10 thoughts on “Fuckin’ mergers – how do THEY work?

  1. Yes! I’ve been waiting for this! Thank you so much! I love articles like this! They’re really informative! Great job! So I was right when I told all the INSPIRITS to fuck off because Woolim still had full creative control over INFINITE (Well, not any DIRECT creative control because they out-source everything anyway, which I also mentioned because everyone was bitching about how Woolim had their own “unique style”)
    P.S. Is CUMRAG that group you were talking about who are openly Ilbe users, use their Ilbe usernames as stagenames and encourage their fans to communicate with them on Ilbe forums? In that case, YONNA-FAP867 OPPAR MY YEONGWONI SARANG IBNIDA!!!!

    • Why would Woollim agree to a merger deal with SM if it was just going to fuck Woollim in the ass. They wouldn’t, obviously. SM acquired Woollim because Woollim had something that SM wanted (Infinite), this puts Woollim in a position of bargaining power. They wouldn’t sign away creative control unless they specifically wanted to sign it away, they would have retained it, otherwise what’s the point of preserving the Woollim brand.

      • btw, I think those three people you mentioned who asked about this article were all me under different monikers. I remember asking you on twitter, on AKF and on anon at your ask.fm.

        • Yeah, might’ve been, I really don’t remember. It’s a good strategy anyway, submitting blog requests multiple times probably works well because I don’t have a good memory.

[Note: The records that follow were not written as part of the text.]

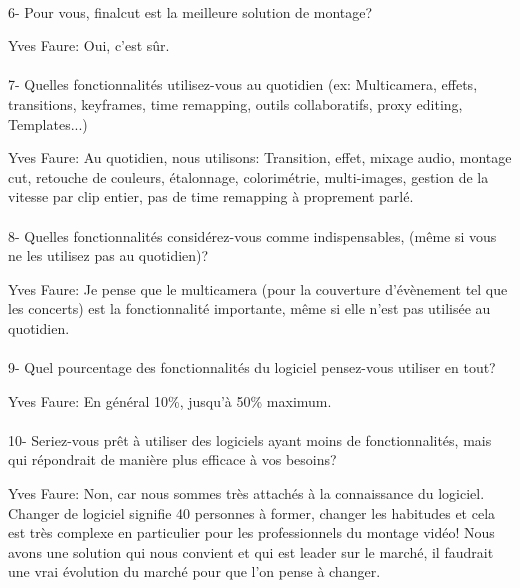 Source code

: \paragraph{}
6- Pour vous, finalcut est la meilleure solution de montage?

Yves Faure: Oui, c'est sûr.

\paragraph{}
7-  Quelles fonctionnalités utilisez-vous au quotidien (ex: Multicamera, effets,
transitions, keyframes, time remapping, outils collaboratifs, proxy
editing, Templates...)

Yves Faure: Au quotidien, nous utilisons: Transition, effet, mixage audio, montage cut,
retouche de couleurs, étalonnage, colorimétrie, multi-images, gestion de la
vitesse par clip entier, pas de time remapping à proprement parlé.

\paragraph{}
8-  Quelles fonctionnalités considérez-vous comme indispensables, (même si vous
ne les utilisez pas au quotidien)?

Yves Faure: Je pense que le multicamera (pour la couverture d'évènement tel que les
concerts) est la fonctionnalité importante, même si elle n'est pas utilisée au quotidien.

\paragraph{}
9- Quel pourcentage des fonctionnalités du logiciel pensez-vous utiliser
en tout?

Yves Faure: En général 10\%, jusqu'à 50\% maximum.

\paragraph{}
10- Seriez-vous prêt à utiliser des logiciels ayant moins de
fonctionnalités, mais qui répondrait de manière plus efficace
à vos besoins?

Yves Faure: Non, car nous sommes très attachés à la connaissance du logiciel.
Changer de logiciel signifie 40 personnes à former, changer les
habitudes et cela est très complexe en particulier pour les professionnels
du montage vidéo! Nous avons une solution qui nous convient et qui est leader
sur le marché, il faudrait une vrai évolution du marché pour que l'on pense à
changer.

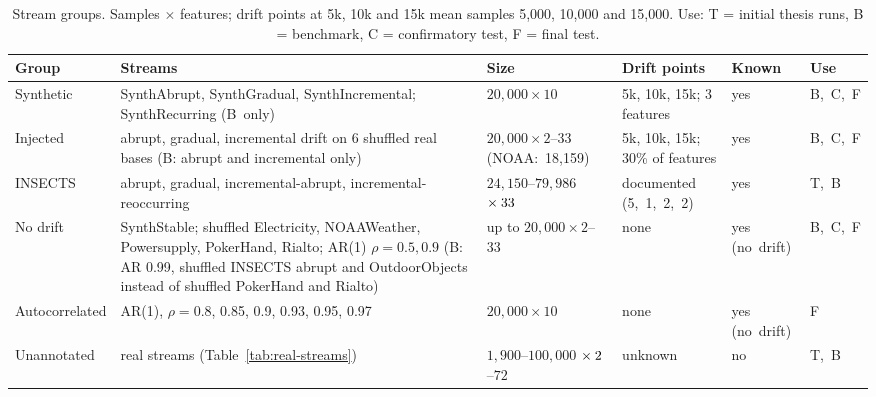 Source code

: \begin{table}[!htbp]
\centering
\caption[Stream groups]{Stream groups. Samples $\times$ features; drift points at 5k, 10k and 15k mean samples 5,000, 10,000 and 15,000. Use: T = initial thesis runs, B = benchmark, C = confirmatory test, F = final test.}
\label{tab:streams}
\small
\setlength{\tabcolsep}{4pt}
\begin{tabular}{>{\raggedright\arraybackslash}p{2.35cm}>{\raggedright\arraybackslash}p{3.2cm}>{\raggedright\arraybackslash}p{2.7cm}>{\raggedright\arraybackslash}p{2.1cm}>{\raggedright\arraybackslash}p{1.45cm}>{\raggedright\arraybackslash}p{1.15cm}}
\toprule
Group & Streams & Size & Drift points & Known & Use \\
\midrule
Synthetic & SynthAbrupt, SynthGradual, SynthIncremental; SynthRecurring \mbox{(B only)} & \mbox{$20{,}000 \times 10$} & 5k, 10k, 15k; 3 features & yes & \mbox{B, C, F} \\
\addlinespace
Injected & abrupt, gradual, incremental drift on 6 shuffled real bases (B: abrupt and incremental only) & \mbox{$20{,}000 \times 2$--$33$} \mbox{(NOAA: 18,159)} & 5k, 10k, 15k; 30\% of features & yes & \mbox{B, C, F} \\
\addlinespace
INSECTS & abrupt, gradual, incremental-abrupt, incremental-reoccurring & \mbox{$24{,}150$--$79{,}986$} \mbox{$\times\mskip\medmuskip 33$} & documented \mbox{(5, 1, 2, 2)} & yes & \mbox{T, B} \\
\addlinespace
No drift & SynthStable; shuffled Electricity, NOAAWeather, Powersupply, PokerHand, Rialto; AR(1) $\rho = 0.5, 0.9$ (B: AR 0.99, shuffled INSECTS abrupt and OutdoorObjects instead of shuffled PokerHand and Rialto) & up to \mbox{$20{,}000 \times 2$--$33$} & none & yes \mbox{(no drift)} & \mbox{B, C, F} \\
\addlinespace
Autocorrelated & AR(1), $\rho = 0.8$, 0.85, 0.9, 0.93, 0.95, 0.97 & \mbox{$20{,}000 \times 10$} & none & yes \mbox{(no drift)} & F \\
\addlinespace
Unannotated & 9 real streams (Table~\ref{tab:real-streams}) & \mbox{$1{,}900$--$100{,}000$} \mbox{$\times\mskip\medmuskip 2$--$72$} & unknown & no & \mbox{T, B} \\
\bottomrule
\end{tabular}
\end{table}

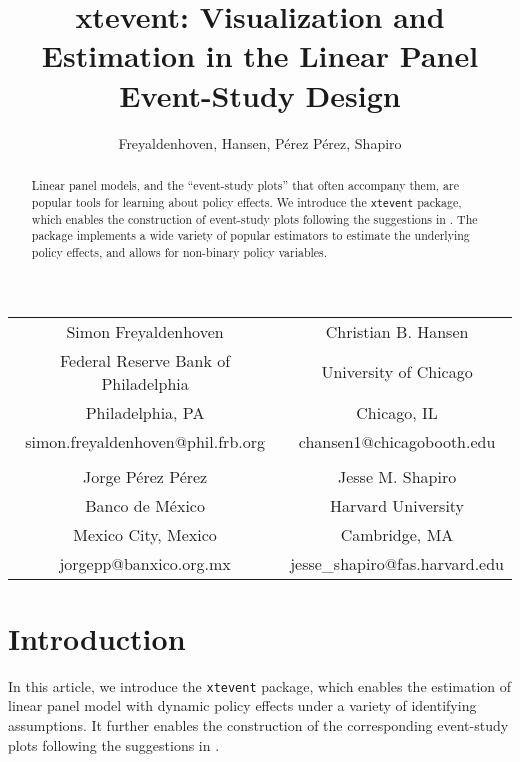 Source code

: \documentclass[bib]{./sty/statapress}
\begin{document}
\newcommand{\xtevent}{\texttt{xtevent }}
\newcommand{\xteventplot}{\texttt{xteventplot }}

\author{Freyaldenhoven, Hansen, P\'erez P\'erez, Shapiro}{%
    \begin{tabular}{cc}
    Simon Freyaldenhoven & Christian B. Hansen \\
     Federal Reserve Bank of Philadelphia & University of Chicago \\
     Philadelphia, PA & Chicago, IL \\
     simon.freyaldenhoven@phil.frb.org & chansen1@chicagobooth.edu \\
     \\
    Jorge P\'erez P\'erez & Jesse M. Shapiro \\
    Banco de México & Harvard University \\
    Mexico City, Mexico & Cambridge, MA \\
    jorgepp@banxico.org.mx & jesse\_shapiro@fas.harvard.edu
    \end{tabular}
}
\title[xtevent]{xtevent: Visualization and Estimation in the Linear Panel Event-Study Design}
\maketitle

\begin{abstract}
Linear panel models, and the “event-study plots” that often accompany them, are popular tools for learning about policy effects. We introduce the \texttt{xtevent} package, which enables the construction of event-study plots following the suggestions in \cite{freyaldenhoven2021visualization}. The package implements a wide variety of popular estimators to estimate the underlying policy effects, and allows for non-binary policy variables.

\end{abstract}


\section{Introduction}
\label{sec:intro}
In this article, we introduce the \texttt{xtevent} package, which enables the estimation of linear panel model with dynamic policy effects under a variety of identifying assumptions. It further enables the construction of the corresponding event-study plots following the suggestions in \cite{freyaldenhoven2021visualization}.
\end{document}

  2. I totally like that article. It explains pretty well whats going on, and for me, person who probably will never fully understand the entertainment business, since I only know what i hear, its a good way to learn something more. Thank you

  3. Um…why wouldn’t you use the income from the successful initial pressing to do a second one? Even if the fans want merchandise, I don’t see why you’d need to fulfill it right a way(if anything, it would leave them very thirsty for any little tidbits you toss their way)…or at least budget/restrict how much you make(limited supply would mean you’d be able to charge more for it, too, as it’s in such high demand, right?). Seeing how well the first pressing did, the second one should do quite well, especially if this hypothetical group is in such high demand and as wildly successful as you’ve dreamed up.

    You also make it sound like the creditors would what their payments back right away…I thought this actually happens over a long period of time…so that can throw high interest rates at you into oblivion.